Open Course Design & Assessment

Open Assessment

The open education movement promotes a way of thinking about education that enhances teaching and learning by incorporating attributes such as sharing, collaboration, adaptation, free access and reuse of information and spaces for educational interaction, etc. (Downes, 2013; Knox, 2013). Open assessment of learning is understood as an open educational practice and can be defined as:

“The process of learning verification and feedback that takes place collaboratively, mediated by free-access tools in which teachers produce or adapt assessment resources and students adapt and reshape these resources for the purpose of generating for themselves an assessment that meets their personal needs, learning styles and context.” (Chiappe, 2012, p. 10).

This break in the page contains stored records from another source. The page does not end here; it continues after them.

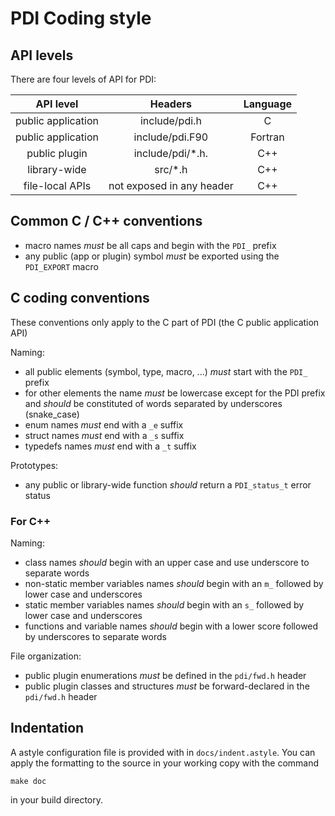 # PDI Coding style

## API levels

There are four levels of API for PDI:

| **API level**       | **Headers**               | **Language** |
|:-------------------:|:-------------------------:|:------------:|
|  public application | include/pdi.h             | C            |
|  public application | include/pdi.F90           | Fortran      |
|  public plugin      | include/pdi/*.h.          | C++          |
|  library-wide       | src/*.h                   | C++          |
|  file-local APIs    | not exposed in any header | C++          |

## Common C / C++ conventions

* macro names *must* be all caps and begin with the `PDI_` prefix
* any public (app or plugin) symbol *must* be exported using the `PDI_EXPORT`
  macro

## C coding conventions

These conventions only apply to the C part of PDI (the C public application API)

Naming:
* all public elements (symbol, type, macro, ...) *must* start with the `PDI_`
  prefix
* for other elements the name *must* be lowercase except for the PDI prefix
  and *should* be constituted of words separated by underscores (snake_case)
* enum names *must* end with a `_e` suffix
* struct names *must* end with a `_s` suffix
* typedefs names  *must* end with a `_t` suffix

Prototypes:
* any public or library-wide function *should* return a `PDI_status_t` error status

### For C++

Naming:
* class names *should* begin with an upper case and use underscore to separate words
* non-static member variables names *should* begin with an `m_` followed by lower case and underscores
* static member variables names *should* begin with an `s_` followed by lower case and underscores
* functions and variable names *should* begin with a lower score followed by underscores to separate words

File organization:
* public plugin enumerations *must* be defined in the `pdi/fwd.h` header
* public plugin classes and structures *must* be forward-declared in the
  `pdi/fwd.h` header

## Indentation

A astyle configuration file is provided with in `docs/indent.astyle`.
You can apply the formatting to the source in your working copy with the command
```
make doc
```
in your build directory.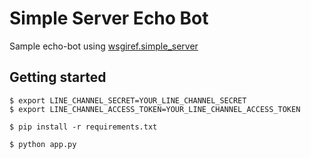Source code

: # Simple Server Echo Bot

Sample echo-bot using [wsgiref.simple_server](https://docs.python.org/3/library/wsgiref.html)

## Getting started

```
$ export LINE_CHANNEL_SECRET=YOUR_LINE_CHANNEL_SECRET
$ export LINE_CHANNEL_ACCESS_TOKEN=YOUR_LINE_CHANNEL_ACCESS_TOKEN

$ pip install -r requirements.txt

$ python app.py
```
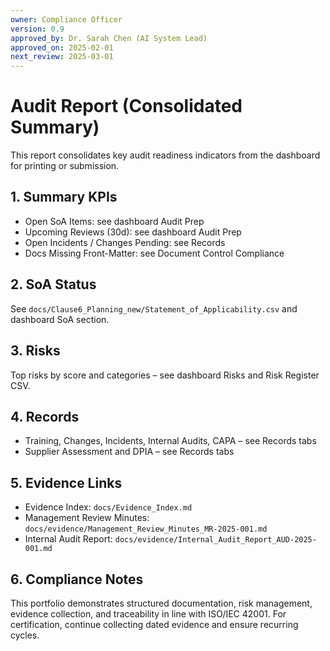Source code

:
 ```yaml
---
owner: Compliance Officer
version: 0.9
approved_by: Dr. Sarah Chen (AI System Lead)
approved_on: 2025-02-01
next_review: 2025-03-01
---
```


# Audit Report (Consolidated Summary)

This report consolidates key audit readiness indicators from the dashboard for printing or submission.

## 1. Summary KPIs
- Open SoA Items: see dashboard Audit Prep
- Upcoming Reviews (30d): see dashboard Audit Prep
- Open Incidents / Changes Pending: see Records
- Docs Missing Front-Matter: see Document Control Compliance

## 2. SoA Status
See `docs/Clause6_Planning_new/Statement_of_Applicability.csv` and dashboard SoA section.

## 3. Risks
Top risks by score and categories – see dashboard Risks and Risk Register CSV.

## 4. Records
- Training, Changes, Incidents, Internal Audits, CAPA – see Records tabs
- Supplier Assessment and DPIA – see Records tabs

## 5. Evidence Links
- Evidence Index: `docs/Evidence_Index.md`
- Management Review Minutes: `docs/evidence/Management_Review_Minutes_MR-2025-001.md`
- Internal Audit Report: `docs/evidence/Internal_Audit_Report_AUD-2025-001.md`

## 6. Compliance Notes
This portfolio demonstrates structured documentation, risk management, evidence collection, and traceability in line with ISO/IEC 42001. For certification, continue collecting dated evidence and ensure recurring cycles.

Recall that open assessment implies that teachers design learning tasks that foster not only teacher assessment, but also peer assessment. This approach emphasizes reflective practices and improved learning outcomes. The use of technology implies that teachers should use different technologies to facilitate the OEP within a course. These technologies include OER authoring tools, OER repositories, social networks and collaborative editing tools — and it is essential to adjust assessments to support OEP. Students are assessed based upon collaborative, renewable assignments that result in the creation of supplemental learning resources that all students can benefit from (and for future students to build upon). In some cases, open class forums have been established to create a space for students to discuss the feedback and answers to assessments and learn from each other. The remainder of this module focuses on the practice of designing renewable assignments for formative assessment (as shown in Figure 4, below) in open learning experiences.

Figure 4.

Framework for Designing OEP-based cCurses.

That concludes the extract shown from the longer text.